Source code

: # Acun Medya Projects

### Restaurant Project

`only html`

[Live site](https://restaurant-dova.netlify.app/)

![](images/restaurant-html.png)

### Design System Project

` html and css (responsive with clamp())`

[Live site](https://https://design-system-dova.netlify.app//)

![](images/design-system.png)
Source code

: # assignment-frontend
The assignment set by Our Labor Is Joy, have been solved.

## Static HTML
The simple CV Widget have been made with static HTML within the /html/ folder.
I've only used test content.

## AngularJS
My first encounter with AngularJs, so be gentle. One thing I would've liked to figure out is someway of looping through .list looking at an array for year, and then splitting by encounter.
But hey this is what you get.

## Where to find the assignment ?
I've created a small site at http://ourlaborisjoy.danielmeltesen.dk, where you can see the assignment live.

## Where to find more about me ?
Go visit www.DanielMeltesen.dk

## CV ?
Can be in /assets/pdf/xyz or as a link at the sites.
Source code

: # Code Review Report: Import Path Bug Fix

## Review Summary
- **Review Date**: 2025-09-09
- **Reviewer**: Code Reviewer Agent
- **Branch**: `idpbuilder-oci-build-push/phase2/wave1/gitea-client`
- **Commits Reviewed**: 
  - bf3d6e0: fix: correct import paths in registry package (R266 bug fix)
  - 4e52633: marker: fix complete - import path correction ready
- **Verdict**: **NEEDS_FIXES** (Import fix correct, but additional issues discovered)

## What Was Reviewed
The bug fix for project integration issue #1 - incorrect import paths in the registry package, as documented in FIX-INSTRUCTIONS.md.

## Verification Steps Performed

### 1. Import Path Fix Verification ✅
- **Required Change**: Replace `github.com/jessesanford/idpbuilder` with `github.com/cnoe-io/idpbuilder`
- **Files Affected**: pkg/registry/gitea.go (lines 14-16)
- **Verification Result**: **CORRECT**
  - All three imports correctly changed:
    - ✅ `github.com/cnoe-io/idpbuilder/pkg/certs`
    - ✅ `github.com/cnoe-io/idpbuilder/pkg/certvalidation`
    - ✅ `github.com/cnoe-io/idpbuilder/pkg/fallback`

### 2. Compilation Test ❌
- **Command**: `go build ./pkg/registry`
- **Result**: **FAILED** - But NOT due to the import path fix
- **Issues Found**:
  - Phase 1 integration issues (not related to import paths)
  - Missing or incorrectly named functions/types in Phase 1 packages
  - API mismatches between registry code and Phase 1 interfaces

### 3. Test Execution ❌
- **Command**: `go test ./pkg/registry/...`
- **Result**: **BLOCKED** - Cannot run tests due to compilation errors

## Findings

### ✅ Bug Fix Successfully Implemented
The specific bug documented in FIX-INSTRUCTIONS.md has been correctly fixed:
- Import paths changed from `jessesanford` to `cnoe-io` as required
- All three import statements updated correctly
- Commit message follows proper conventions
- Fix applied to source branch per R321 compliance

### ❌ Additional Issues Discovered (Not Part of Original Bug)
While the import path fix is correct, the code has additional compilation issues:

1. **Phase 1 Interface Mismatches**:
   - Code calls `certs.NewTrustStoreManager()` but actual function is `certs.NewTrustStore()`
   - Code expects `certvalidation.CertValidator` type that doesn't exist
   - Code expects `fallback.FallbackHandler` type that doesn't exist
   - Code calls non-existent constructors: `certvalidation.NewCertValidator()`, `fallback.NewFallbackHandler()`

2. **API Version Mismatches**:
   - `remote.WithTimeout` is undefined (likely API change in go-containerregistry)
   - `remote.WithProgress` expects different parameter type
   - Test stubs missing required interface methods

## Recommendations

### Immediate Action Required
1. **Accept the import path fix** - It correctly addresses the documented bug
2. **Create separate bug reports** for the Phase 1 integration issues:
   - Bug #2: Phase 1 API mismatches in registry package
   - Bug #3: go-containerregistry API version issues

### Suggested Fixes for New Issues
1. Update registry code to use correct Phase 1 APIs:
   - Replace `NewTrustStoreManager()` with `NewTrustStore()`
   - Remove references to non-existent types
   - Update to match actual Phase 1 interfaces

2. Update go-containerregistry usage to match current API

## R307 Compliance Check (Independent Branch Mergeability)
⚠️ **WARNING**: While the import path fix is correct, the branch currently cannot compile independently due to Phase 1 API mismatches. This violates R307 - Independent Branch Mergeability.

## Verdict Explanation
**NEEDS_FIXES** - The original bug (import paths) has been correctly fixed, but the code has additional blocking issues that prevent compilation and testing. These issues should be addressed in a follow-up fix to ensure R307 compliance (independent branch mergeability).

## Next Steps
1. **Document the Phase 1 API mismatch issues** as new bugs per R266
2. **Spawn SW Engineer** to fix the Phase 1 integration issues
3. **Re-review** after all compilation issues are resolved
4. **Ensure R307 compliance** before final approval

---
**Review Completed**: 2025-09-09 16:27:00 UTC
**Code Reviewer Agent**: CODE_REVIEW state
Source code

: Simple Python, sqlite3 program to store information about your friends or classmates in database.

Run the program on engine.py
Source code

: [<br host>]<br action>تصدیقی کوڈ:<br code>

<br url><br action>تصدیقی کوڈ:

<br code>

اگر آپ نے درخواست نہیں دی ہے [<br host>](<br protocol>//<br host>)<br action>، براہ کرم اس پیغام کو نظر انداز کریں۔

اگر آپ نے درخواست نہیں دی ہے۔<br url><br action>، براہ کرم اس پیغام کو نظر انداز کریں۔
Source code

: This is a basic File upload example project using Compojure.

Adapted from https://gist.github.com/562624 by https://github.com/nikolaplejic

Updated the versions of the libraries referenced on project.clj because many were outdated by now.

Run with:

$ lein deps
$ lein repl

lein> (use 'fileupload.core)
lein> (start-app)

* * * *

What is expected:
Transcribe the records above in full, exactly as they stand.

The completed task:
Source code

: # Acun Medya Projects

### Restaurant Project

`only html`

[Live site](https://restaurant-dova.netlify.app/)

![](images/restaurant-html.png)

### Design System Project

` html and css (responsive with clamp())`

[Live site](https://https://design-system-dova.netlify.app//)

![](images/design-system.png)
Source code

: # assignment-frontend
The assignment set by Our Labor Is Joy, have been solved.

## Static HTML
The simple CV Widget have been made with static HTML within the /html/ folder.
I've only used test content.

## AngularJS
My first encounter with AngularJs, so be gentle. One thing I would've liked to figure out is someway of looping through .list looking at an array for year, and then splitting by encounter.
But hey this is what you get.

## Where to find the assignment ?
I've created a small site at http://ourlaborisjoy.danielmeltesen.dk, where you can see the assignment live.

## Where to find more about me ?
Go visit www.DanielMeltesen.dk

## CV ?
Can be in /assets/pdf/xyz or as a link at the sites.
Source code

: # Code Review Report: Import Path Bug Fix

## Review Summary
- **Review Date**: 2025-09-09
- **Reviewer**: Code Reviewer Agent
- **Branch**: `idpbuilder-oci-build-push/phase2/wave1/gitea-client`
- **Commits Reviewed**: 
  - bf3d6e0: fix: correct import paths in registry package (R266 bug fix)
  - 4e52633: marker: fix complete - import path correction ready
- **Verdict**: **NEEDS_FIXES** (Import fix correct, but additional issues discovered)

## What Was Reviewed
The bug fix for project integration issue #1 - incorrect import paths in the registry package, as documented in FIX-INSTRUCTIONS.md.

## Verification Steps Performed

### 1. Import Path Fix Verification ✅
- **Required Change**: Replace `github.com/jessesanford/idpbuilder` with `github.com/cnoe-io/idpbuilder`
- **Files Affected**: pkg/registry/gitea.go (lines 14-16)
- **Verification Result**: **CORRECT**
  - All three imports correctly changed:
    - ✅ `github.com/cnoe-io/idpbuilder/pkg/certs`
    - ✅ `github.com/cnoe-io/idpbuilder/pkg/certvalidation`
    - ✅ `github.com/cnoe-io/idpbuilder/pkg/fallback`

### 2. Compilation Test ❌
- **Command**: `go build ./pkg/registry`
- **Result**: **FAILED** - But NOT due to the import path fix
- **Issues Found**:
  - Phase 1 integration issues (not related to import paths)
  - Missing or incorrectly named functions/types in Phase 1 packages
  - API mismatches between registry code and Phase 1 interfaces

### 3. Test Execution ❌
- **Command**: `go test ./pkg/registry/...`
- **Result**: **BLOCKED** - Cannot run tests due to compilation errors

## Findings

### ✅ Bug Fix Successfully Implemented
The specific bug documented in FIX-INSTRUCTIONS.md has been correctly fixed:
- Import paths changed from `jessesanford` to `cnoe-io` as required
- All three import statements updated correctly
- Commit message follows proper conventions
- Fix applied to source branch per R321 compliance

### ❌ Additional Issues Discovered (Not Part of Original Bug)
While the import path fix is correct, the code has additional compilation issues:

1. **Phase 1 Interface Mismatches**:
   - Code calls `certs.NewTrustStoreManager()` but actual function is `certs.NewTrustStore()`
   - Code expects `certvalidation.CertValidator` type that doesn't exist
   - Code expects `fallback.FallbackHandler` type that doesn't exist
   - Code calls non-existent constructors: `certvalidation.NewCertValidator()`, `fallback.NewFallbackHandler()`

2. **API Version Mismatches**:
   - `remote.WithTimeout` is undefined (likely API change in go-containerregistry)
   - `remote.WithProgress` expects different parameter type
   - Test stubs missing required interface methods

## Recommendations

### Immediate Action Required
1. **Accept the import path fix** - It correctly addresses the documented bug
2. **Create separate bug reports** for the Phase 1 integration issues:
   - Bug #2: Phase 1 API mismatches in registry package
   - Bug #3: go-containerregistry API version issues

### Suggested Fixes for New Issues
1. Update registry code to use correct Phase 1 APIs:
   - Replace `NewTrustStoreManager()` with `NewTrustStore()`
   - Remove references to non-existent types
   - Update to match actual Phase 1 interfaces

2. Update go-containerregistry usage to match current API

## R307 Compliance Check (Independent Branch Mergeability)
⚠️ **WARNING**: While the import path fix is correct, the branch currently cannot compile independently due to Phase 1 API mismatches. This violates R307 - Independent Branch Mergeability.

## Verdict Explanation
**NEEDS_FIXES** - The original bug (import paths) has been correctly fixed, but the code has additional blocking issues that prevent compilation and testing. These issues should be addressed in a follow-up fix to ensure R307 compliance (independent branch mergeability).

## Next Steps
1. **Document the Phase 1 API mismatch issues** as new bugs per R266
2. **Spawn SW Engineer** to fix the Phase 1 integration issues
3. **Re-review** after all compilation issues are resolved
4. **Ensure R307 compliance** before final approval

---
**Review Completed**: 2025-09-09 16:27:00 UTC
**Code Reviewer Agent**: CODE_REVIEW state
Source code

: Simple Python, sqlite3 program to store information about your friends or classmates in database.

Run the program on engine.py
Source code

: [<br host>]<br action>تصدیقی کوڈ:<br code>

<br url><br action>تصدیقی کوڈ:

<br code>

اگر آپ نے درخواست نہیں دی ہے [<br host>](<br protocol>//<br host>)<br action>، براہ کرم اس پیغام کو نظر انداز کریں۔

اگر آپ نے درخواست نہیں دی ہے۔<br url><br action>، براہ کرم اس پیغام کو نظر انداز کریں۔
Source code

: This is a basic File upload example project using Compojure.

Adapted from https://gist.github.com/562624 by https://github.com/nikolaplejic

Updated the versions of the libraries referenced on project.clj because many were outdated by now.

Run with:

$ lein deps
$ lein repl

lein> (use 'fileupload.core)
lein> (start-app)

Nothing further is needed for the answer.